Note that you only need the first two lines if you don't yet have the GO.db package installed. This package is updated twice a year, just like Bioconductor itself.
source("http://bioconductor.org/biocLite.R")
biocLite("GO.db")
library(GO.db)
library(igraph)
BP <- toTable(GOBPPARENTS)
CC <- toTable(GOCCPARENTS)
MF <- toTable(GOMFPARENTS)
g <- graph.data.frame( rbind(BP,CC,MF) )
Here is another version that keeps (some of) the metadata of the vertices (=terms) as well: the name of the term, the ontology and the textual definition.
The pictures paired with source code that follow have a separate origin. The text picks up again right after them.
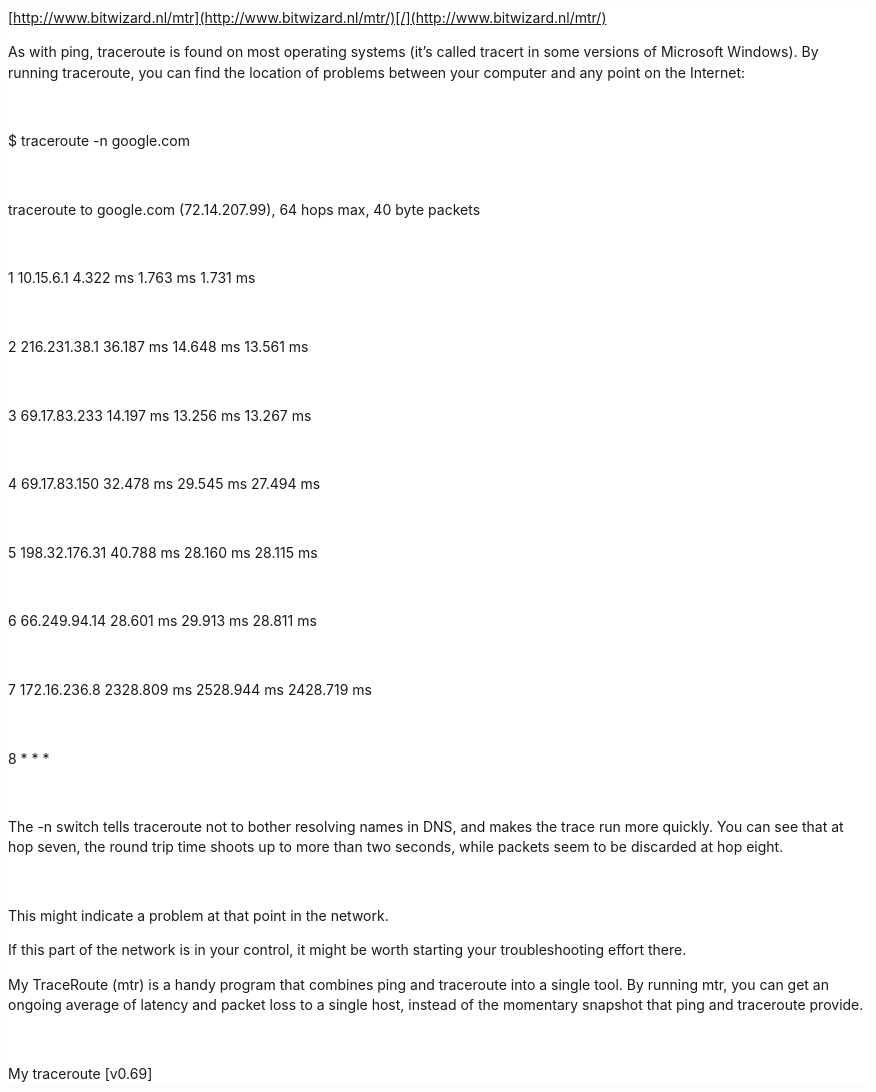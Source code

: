 [http://www.bitwizard.nl/mtr](http://www.bitwizard.nl/mtr/)[/](http://www.bitwizard.nl/mtr/)

As with ping, traceroute is found on most operating systems (it’s called
tracert in some versions of Microsoft Windows). By running traceroute,
you can find the location of problems between your computer and any
point on the Internet:

 

\$ traceroute -n google.com

 

traceroute to google.com (72.14.207.99), 64 hops max, 40 byte packets

 

1 10.15.6.1 4.322 ms 1.763 ms 1.731 ms

 

2 216.231.38.1 36.187 ms 14.648 ms 13.561 ms

 

3 69.17.83.233 14.197 ms 13.256 ms 13.267 ms

 

4 69.17.83.150 32.478 ms 29.545 ms 27.494 ms

 

5 198.32.176.31 40.788 ms 28.160 ms 28.115 ms

 

6 66.249.94.14 28.601 ms 29.913 ms 28.811 ms

 

7 172.16.236.8 2328.809 ms 2528.944 ms 2428.719 ms

 

8 \* \* \*

 

The -n switch tells traceroute not to bother resolving names in DNS, and
makes the trace run more quickly. You can see that at hop seven, the
round trip time shoots up to more than two seconds, while packets seem
to be discarded at hop eight.

 

This might indicate a problem at that point in the network.

If this part of the network is in your control, it might be worth
starting your troubleshooting effort there.

My TraceRoute (mtr) is a handy program that combines ping and traceroute
into a single tool. By running mtr, you can get an ongoing average of
latency and packet loss to a single host, instead of the momentary
snapshot that ping and traceroute provide.

 

My traceroute [v0.69]
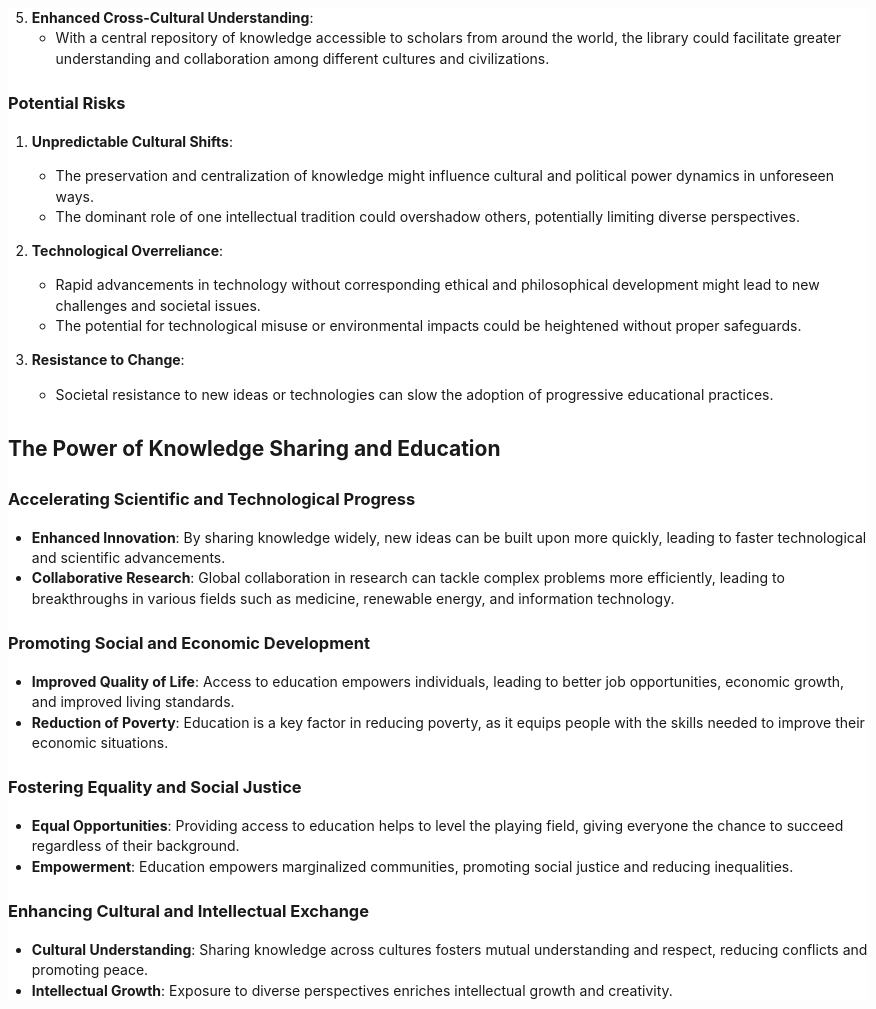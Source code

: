 5. **Enhanced Cross-Cultural Understanding**:
   - With a central repository of knowledge accessible to scholars from around the world, the library could facilitate greater understanding and collaboration among different cultures and civilizations.

### Potential Risks

1. **Unpredictable Cultural Shifts**:
   - The preservation and centralization of knowledge might influence cultural and political power dynamics in unforeseen ways.
   - The dominant role of one intellectual tradition could overshadow others, potentially limiting diverse perspectives.

2. **Technological Overreliance**:
   - Rapid advancements in technology without corresponding ethical and philosophical development might lead to new challenges and societal issues.
   - The potential for technological misuse or environmental impacts could be heightened without proper safeguards.

3. **Resistance to Change**:
   - Societal resistance to new ideas or technologies can slow the adoption of progressive educational practices.

## The Power of Knowledge Sharing and Education

### Accelerating Scientific and Technological Progress

- **Enhanced Innovation**: By sharing knowledge widely, new ideas can be built upon more quickly, leading to faster technological and scientific advancements.
- **Collaborative Research**: Global collaboration in research can tackle complex problems more efficiently, leading to breakthroughs in various fields such as medicine, renewable energy, and information technology.

### Promoting Social and Economic Development

- **Improved Quality of Life**: Access to education empowers individuals, leading to better job opportunities, economic growth, and improved living standards.
- **Reduction of Poverty**: Education is a key factor in reducing poverty, as it equips people with the skills needed to improve their economic situations.

### Fostering Equality and Social Justice

- **Equal Opportunities**: Providing access to education helps to level the playing field, giving everyone the chance to succeed regardless of their background.
- **Empowerment**: Education empowers marginalized communities, promoting social justice and reducing inequalities.

### Enhancing Cultural and Intellectual Exchange

- **Cultural Understanding**: Sharing knowledge across cultures fosters mutual understanding and respect, reducing conflicts and promoting peace.
- **Intellectual Growth**: Exposure to diverse perspectives enriches intellectual growth and creativity.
These will be added as vertex attributes.
source("http://bioconductor.org/biocLite.R")
biocLite("GO.db")
library(GO.db)
library(igraph)
BP <- toTable(GOBPPARENTS)
CC <- toTable(GOCCPARENTS)
MF <- toTable(GOMFPARENTS)
terms <- toTable(GOTERM)[,2:5]
terms <- terms[ !duplicated(terms[,1]), ]
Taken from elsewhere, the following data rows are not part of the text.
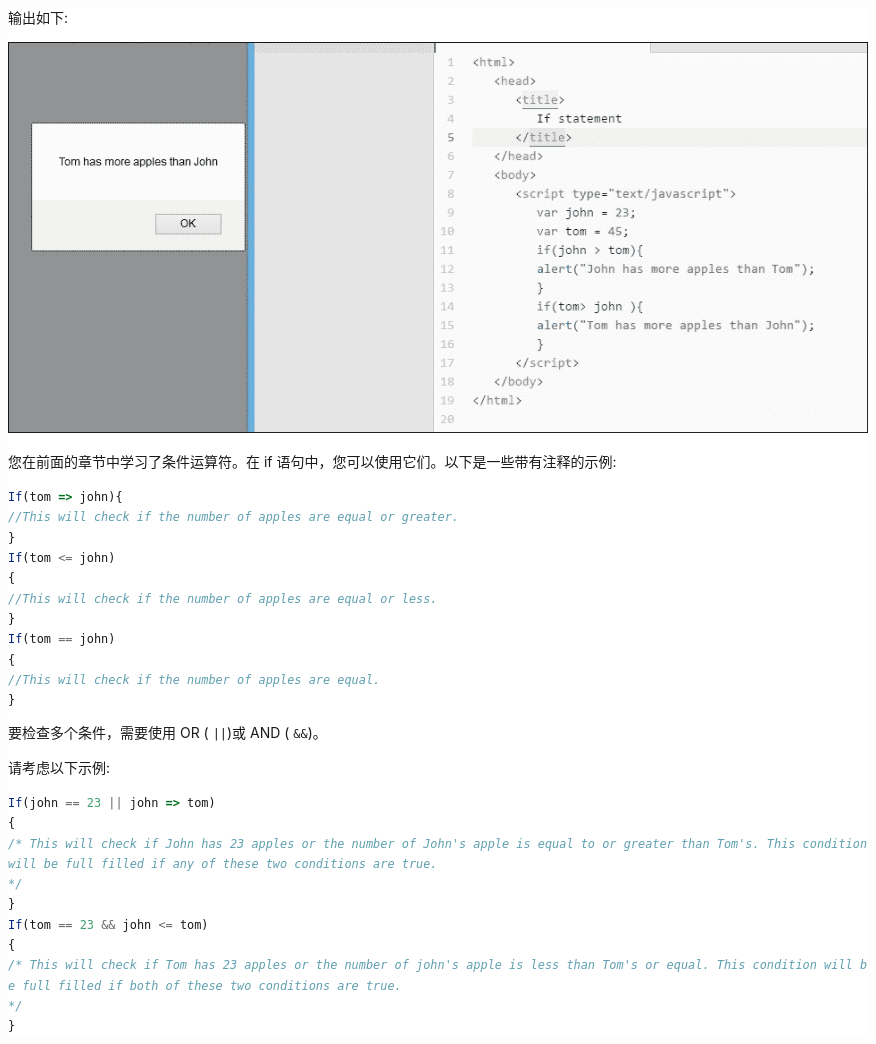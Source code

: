 输出如下:

![If statement](img/00052.jpeg)

您在前面的章节中学习了条件运算符。在 if 语句中，您可以使用它们。以下是一些带有注释的示例:

```js
If(tom => john){
//This will check if the number of apples are equal or greater. 
}
If(tom <= john)
{
//This will check if the number of apples are equal or less. 
}
If(tom == john)
{
//This will check if the number of apples are equal. 
}
```

要检查多个条件，需要使用 OR ( `||`)或 AND ( `&&`)。

请考虑以下示例:

```js
If(john == 23 || john => tom)
{
/* This will check if John has 23 apples or the number of John's apple is equal to or greater than Tom's. This condition will be full filled if any of these two conditions are true. 
*/
}
If(tom == 23 && john <= tom)
{
/* This will check if Tom has 23 apples or the number of john's apple is less than Tom's or equal. This condition will be full filled if both of these two conditions are true. 
*/
}
```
g <- graph.data.frame( rbind(BP,CC,MF), vertices=terms )
For the terms, the table in the GO.db package is a one-to-many mapping, because it contains the (potentially many) synonyms and secondary IDS of the category. But we throw away these columns anyway, so we throw away the rows that appear many time in the table as well.
2. Centrality(-zation) function
This is quiet basic, but may help cut corners. All the three 'classic' centrality measures are normalized.
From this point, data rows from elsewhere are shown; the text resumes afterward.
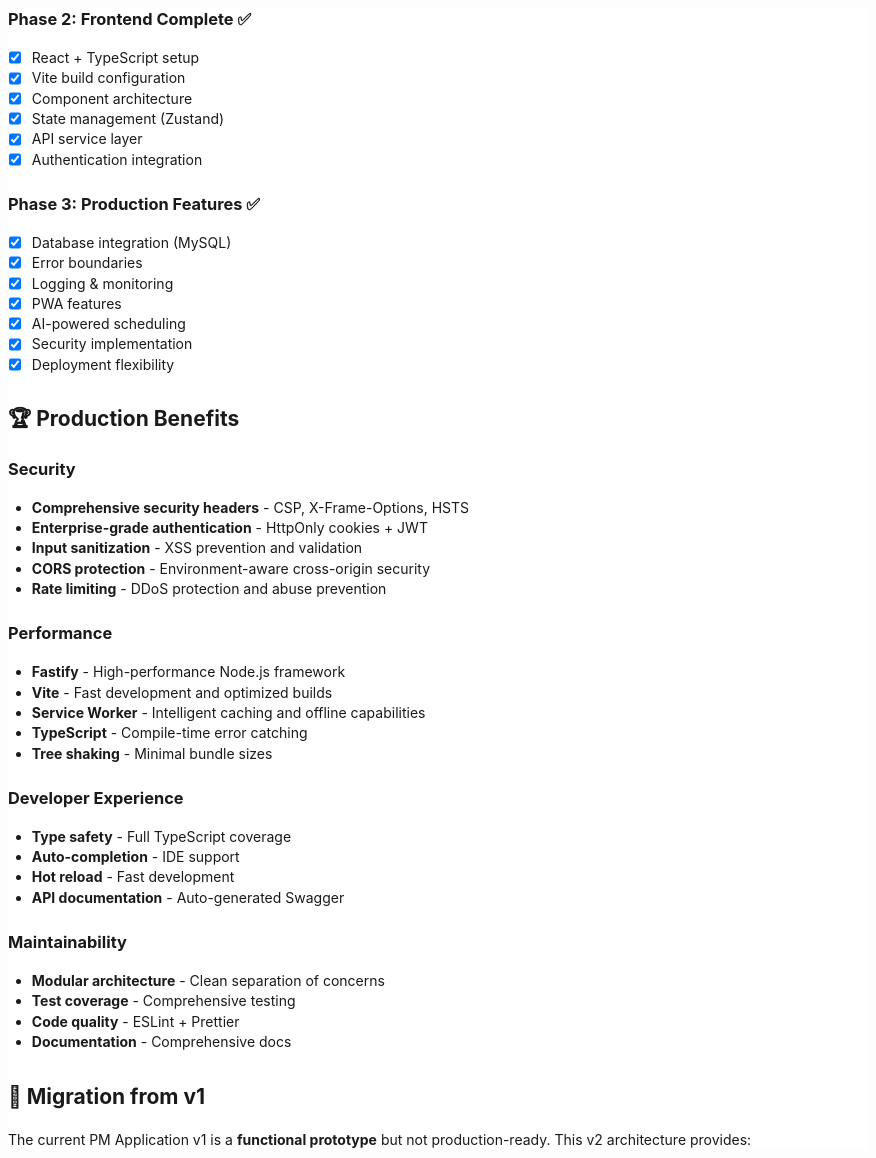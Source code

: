 ### **Phase 2: Frontend Complete** ✅
- [x] React + TypeScript setup
- [x] Vite build configuration
- [x] Component architecture
- [x] State management (Zustand)
- [x] API service layer
- [x] Authentication integration

### **Phase 3: Production Features** ✅
- [x] Database integration (MySQL)
- [x] Error boundaries
- [x] Logging & monitoring
- [x] PWA features
- [x] AI-powered scheduling
- [x] Security implementation
- [x] Deployment flexibility

## 🏆 **Production Benefits**

### **Security**
- **Comprehensive security headers** - CSP, X-Frame-Options, HSTS
- **Enterprise-grade authentication** - HttpOnly cookies + JWT
- **Input sanitization** - XSS prevention and validation
- **CORS protection** - Environment-aware cross-origin security
- **Rate limiting** - DDoS protection and abuse prevention

### **Performance**
- **Fastify** - High-performance Node.js framework
- **Vite** - Fast development and optimized builds
- **Service Worker** - Intelligent caching and offline capabilities
- **TypeScript** - Compile-time error catching
- **Tree shaking** - Minimal bundle sizes

### **Developer Experience**
- **Type safety** - Full TypeScript coverage
- **Auto-completion** - IDE support
- **Hot reload** - Fast development
- **API documentation** - Auto-generated Swagger

### **Maintainability**
- **Modular architecture** - Clean separation of concerns
- **Test coverage** - Comprehensive testing
- **Code quality** - ESLint + Prettier
- **Documentation** - Comprehensive docs

## 🚨 **Migration from v1**

The current PM Application v1 is a **functional prototype** but not production-ready. This v2 architecture provides:
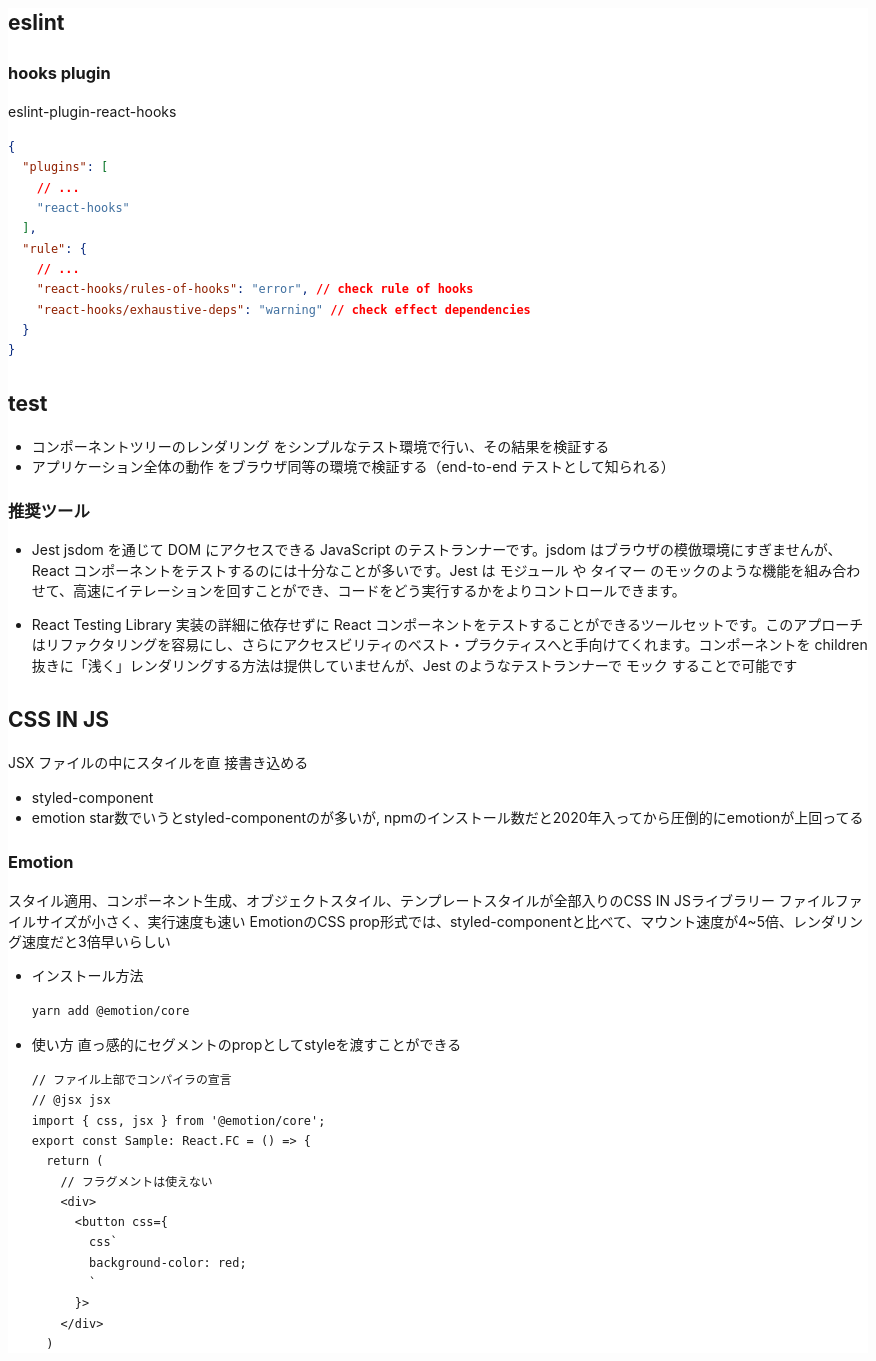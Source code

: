 ## eslint
### hooks plugin
eslint-plugin-react-hooks
  ```json
  {
    "plugins": [
      // ...
      "react-hooks"
    ],
    "rule": {
      // ...
      "react-hooks/rules-of-hooks": "error", // check rule of hooks
      "react-hooks/exhaustive-deps": "warning" // check effect dependencies
    }
  }
  ```

## test
- コンポーネントツリーのレンダリング をシンプルなテスト環境で行い、その結果を検証する
- アプリケーション全体の動作 をブラウザ同等の環境で検証する（end-to-end テストとして知られる）

### 推奨ツール
- Jest
jsdom を通じて DOM にアクセスできる JavaScript のテストランナーです。jsdom はブラウザの模倣環境にすぎませんが、React コンポーネントをテストするのには十分なことが多いです。Jest は モジュール や タイマー のモックのような機能を組み合わせて、高速にイテレーションを回すことができ、コードをどう実行するかをよりコントロールできます。

- React Testing Library
実装の詳細に依存せずに React コンポーネントをテストすることができるツールセットです。このアプローチはリファクタリングを容易にし、さらにアクセスビリティのベスト・プラクティスへと手向けてくれます。コンポーネントを children 抜きに「浅く」レンダリングする方法は提供していませんが、Jest のようなテストランナーで モック することで可能です

## CSS IN JS
JSX ファイルの中にスタイルを直 接書き込める
- styled-component
- emotion
star数でいうとstyled-componentのが多いが, npmのインストール数だと2020年入ってから圧倒的にemotionが上回ってる

### Emotion
スタイル適用、コンポーネント生成、オブジェクトスタイル、テンプレートスタイルが全部入りのCSS IN JSライブラリー
ファイルファイルサイズが小さく、実行速度も速い
EmotionのCSS prop形式では、styled-componentと比べて、マウント速度が4~5倍、レンダリング速度だと3倍早いらしい

- インストール方法
  ```sh
  yarn add @emotion/core
  ```
- 使い方
直っ感的にセグメントのpropとしてstyleを渡すことができる
  ```tsx
  // ファイル上部でコンパイラの宣言
  // @jsx jsx
  import { css, jsx } from '@emotion/core';
  export const Sample: React.FC = () => {
    return (
      // フラグメントは使えない
      <div>
        <button css={
          css`
          background-color: red;
          `
        }>
      </div>
    )
  ```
centrality.norm<-function(graph,type=c("degree","closeness","betweenness"),centralization=FALSE)
{
result<-NA
g<-graph
cent<-centralization
if (!is.igraph(g)) {stop("Not a graph object")}
if (type[[1]] == "degree") {
if (!cent) result <- degree(g)/(vcount(g)-1)
else result <- (sum(max(degree(g))-degree(g)))/((vcount(g)-1)*(vcount(g)-2))}
else if (type[[1]] == "betweenness") {
temp <- 2*betweenness(g)/((vcount(g)-1)*(vcount(g)-2))
if (!cent) result <- temp
else result <- sum(max(temp)-temp)/(vcount(g)-1)}
else if (type[[1]] == "closeness") {
if (!cent) result <- closeness(g)
else result <- (2*vcount(g)-3)*(sum(max(closeness(g))-closeness(g)))/((vcount(g)-1)*(vcount(g)-2))}
else {stop("this type is unavailable or mispelled")}
return(result)
}
For example, if you want to calculate the closeness centrality of the vertices of a graph:
g<-graph.atlas(1000);
centrality.norm(g,type="closeness",centralization=FALSE)
To obtain the closeness centralization:
centrality.norm(g,type="closeness",centralization=TRUE)
3. Exporting graphs to LaTeX, using igraph and TikZ
Jérémie Knüsel wrote a very useful function to export graphs in LaTeX in order to use the powerful TikZ package, allowing then to use its options. You'll be able to create very large graphs, which was hard and time-consuming to create in LaTeX before…
3.1 The function
- The two "igraph" parameters are 1. the graph (igraph format) 2. the layout, which can be either a matrix (dim: vcount(g) x vcount(g)) or a function (e.g. layout.random, …)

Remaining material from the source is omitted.